In C99 and later, you can also use \uabcd and \U00abcdef to encode Unicode characters in hexadecimal (with 4 and 8 hex digits required; the first two hex digits in \U must be 0 to be valid, and often the third digit will be 0 too — 1 is the only other valid value).
Note that in C, octal escapes are limited to a maximum of 3 digits but hexadecimal escapes are not limited to 2 or 3 digits; the hexadecimal escape ends at the first character that's not a hexadecimal digit. In the question, the sequence is "12\x3a39\x3a03". That is a string containing 4 characters: 1, 2, \x3a39 and \x3a03. The actual value used for the 4-digit hex characters is implementation-defined. To achieve the desired result (using \x3A to represent a colon :), the code would have to use string concatenation:
"12\x3a" "39\x3a" "03"
This now contains 8 characters: 1, 2, :, 3, 9, :, 0, 3.

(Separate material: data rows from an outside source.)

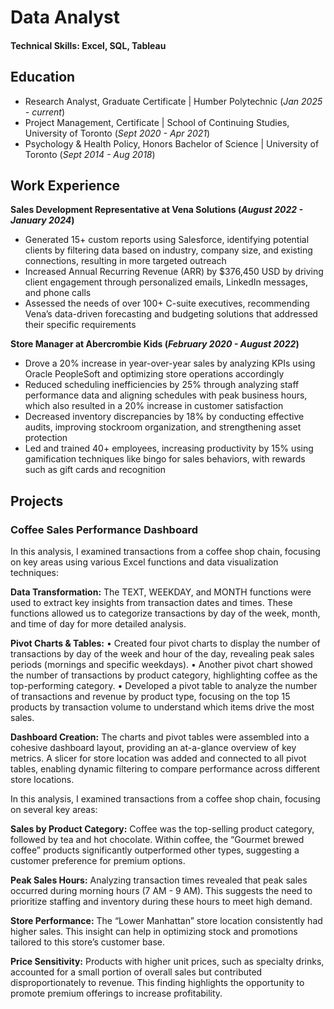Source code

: # Data Analyst

#### Technical Skills: Excel, SQL, Tableau
## Education
- Research Analyst, Graduate Certificate | Humber Polytechnic (_Jan 2025 - current_)
- Project Management, Certificate | School of Continuing Studies, University of Toronto (_Sept 2020 - Apr 2021_)
- Psychology & Health Policy, Honors Bachelor of Science | University of Toronto (_Sept 2014 - Aug 2018_)

## Work Experience
**Sales Development Representative at Vena Solutions (_August 2022 - January 2024_)**
- Generated 15+ custom reports using Salesforce, identifying potential clients by filtering data based on industry, company size, and existing connections, resulting in more targeted outreach
- Increased Annual Recurring Revenue (ARR) by $376,450 USD by driving client engagement through personalized emails, LinkedIn messages, and phone calls
- Assessed the needs of over 100+ C-suite executives, recommending Vena’s data-driven forecasting and budgeting solutions that addressed their specific requirements

**Store Manager at Abercrombie Kids (_February 2020 - August 2022_)**
- Drove a 20% increase in year-over-year sales by analyzing KPIs using Oracle PeopleSoft and optimizing store operations accordingly
- Reduced scheduling inefficiencies by 25% through analyzing staff performance data and aligning schedules with peak business hours, which also resulted in a 20% increase in customer satisfaction
- Decreased inventory discrepancies by 18% by conducting effective audits, improving stockroom organization, and strengthening asset protection
- Led and trained 40+ employees, increasing productivity by 15% using gamification techniques like bingo for sales behaviors, with rewards such as gift cards and recognition

## Projects
### Coffee Sales Performance Dashboard
In this analysis, I examined transactions from a coffee shop chain, focusing on key areas using various Excel functions and data visualization techniques:

**Data Transformation:**
The TEXT, WEEKDAY, and MONTH functions were used to extract key insights from transaction dates and times. These functions allowed us to categorize transactions by day of the week, month, and time of day for more detailed analysis.

**Pivot Charts & Tables:**
• Created four pivot charts to display the number of transactions by day of the week and hour of the day, revealing peak sales periods (mornings and specific weekdays).
• Another pivot chart showed the number of transactions by product category, highlighting coffee as the top-performing category.
• Developed a pivot table to analyze the number of transactions and revenue by product type, focusing on the top 15 products by transaction volume to understand which items drive the most sales.

**Dashboard Creation:**
The charts and pivot tables were assembled into a cohesive dashboard layout, providing an at-a-glance overview of key metrics. A slicer for store location was added and connected to all pivot tables, enabling dynamic filtering to compare performance across different store locations.

In this analysis, I examined transactions from a coffee shop chain, focusing on several key areas:

**Sales by Product Category:**
Coffee was the top-selling product category, followed by tea and hot chocolate. Within coffee, the “Gourmet brewed coffee” products significantly outperformed other types, suggesting a customer preference for premium options.

**Peak Sales Hours:**
Analyzing transaction times revealed that peak sales occurred during morning hours (7 AM - 9 AM). This suggests the need to prioritize staffing and inventory during these hours to meet high demand.

**Store Performance:**
The “Lower Manhattan” store location consistently had higher sales. This insight can help in optimizing stock and promotions tailored to this store’s customer base.

**Price Sensitivity:**
Products with higher unit prices, such as specialty drinks, accounted for a small portion of overall sales but contributed disproportionately to revenue. This finding highlights the opportunity to promote premium offerings to increase profitability.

I use CyberChef for this sort of thing.
If you drop it in the input field and drag Magic from the Favourites list into the recipe it'll tell you the conversion and that you could've used the From_Hex recipe with a \x delimiter.
I'm guessing that what you are dealing with is a unicode string that has been encoded differently than the output stream it was sent to. ie. a utf-16 string output to a latin-1 device. In that situation, certain characters will be outputted as escape values to avoid sending control characters or wrong characters to the output device. This happens in python at least.